"In overall categories, Seattle ranked 7th in Accessibility and Convenience, 6th in Safety and Reliability and 3rd in Public Transit Resources. But combine all the scores and Seattle was No. 1."
When they can selectively pick and choose what measurements to use and report on, the results are automatically skewed.
Consider a few factors NOT included:
1. Number of transit routes
2. Number of transit route miles
3. Some kind of 'availability' calculation relating to weekday inbound seats vs population area served (ie, 1 inbound seat per 10 adult county residents)
4. Percentage of standees of total passengers
5. Commuter park-and-ride spaces per adult county resident (ease of finding a parking space)

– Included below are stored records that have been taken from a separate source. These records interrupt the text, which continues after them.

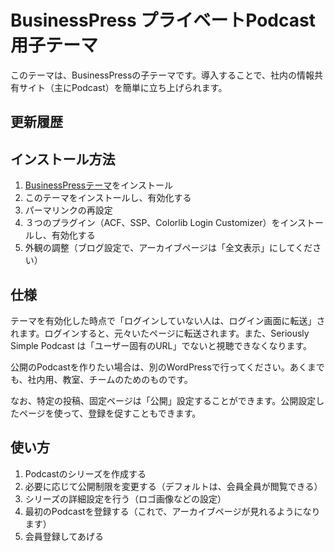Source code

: # BusinessPress プライベートPodcast用子テーマ

このテーマは、BusinessPressの子テーマです。導入することで、社内の情報共有サイト（主にPodcast）を簡単に立ち上げられます。

## 更新履歴


## インストール方法

1. [BusinessPressテーマ](https://businesspress.jp)をインストール
2. このテーマをインストールし、有効化する
3. パーマリンクの再設定
4. ３つのプラグイン（ACF、SSP、Colorlib Login Customizer）をインストールし、有効化する
5. 外観の調整（ブログ設定で、アーカイブページは「全文表示」にしてください）


## 仕様

テーマを有効化した時点で「ログインしていない人は、ログイン画面に転送」されます。ログインすると、元々いたページに転送されます。また、Seriously Simple Podcast は「ユーザー固有のURL」でないと視聴できなくなります。

公開のPodcastを作りたい場合は、別のWordPressで行ってください。あくまでも、社内用、教室、チームのためのものです。

なお、特定の投稿、固定ページは「公開」設定することができます。公開設定したページを使って、登録を促すこともできます。

## 使い方

1. Podcastのシリーズを作成する
2. 必要に応じて公開制限を変更する（デフォルトは、会員全員が閲覧できる）
3. シリーズの詳細設定を行う（ロゴ画像などの設定）
4. 最初のPodcastを登録する（これで、アーカイブページが見れるようになります）
5. 会員登録してあげる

6. Percentage of rolling stock cars less than 5/10/15/20/more years old (pleasant to ride)
7. And of course, average weekday passenger miles vs population served (1 passenger mile per 10/25/100 residents...ie what population percentage USES transit)
Those are just a few that pop into my head.
The supposed ranking reminds me of when I did a computer conversion project for the City of Detroit Police Department in 1974. One of the groups of programs was 'crime statistics reporting'. I laughed loudly when Mayor Coleman Young announced on TV that in the past 90 days, attempted rape had decreased by a big percentage, as had attempted murder. What he DIDN'T say was that -successful- rape and murder had gone UP in the same period! His report made it look like Detroit was on its way to becoming a 'nice place to live'.
The ranking reminds me, too, of a belief of Hitlers' head propaganda person (as best as I can remember what I read years ago) "If you repeat a big enough lie long enough and emphatically enough, it becomes a truth". Todays' version is called 'fake news'.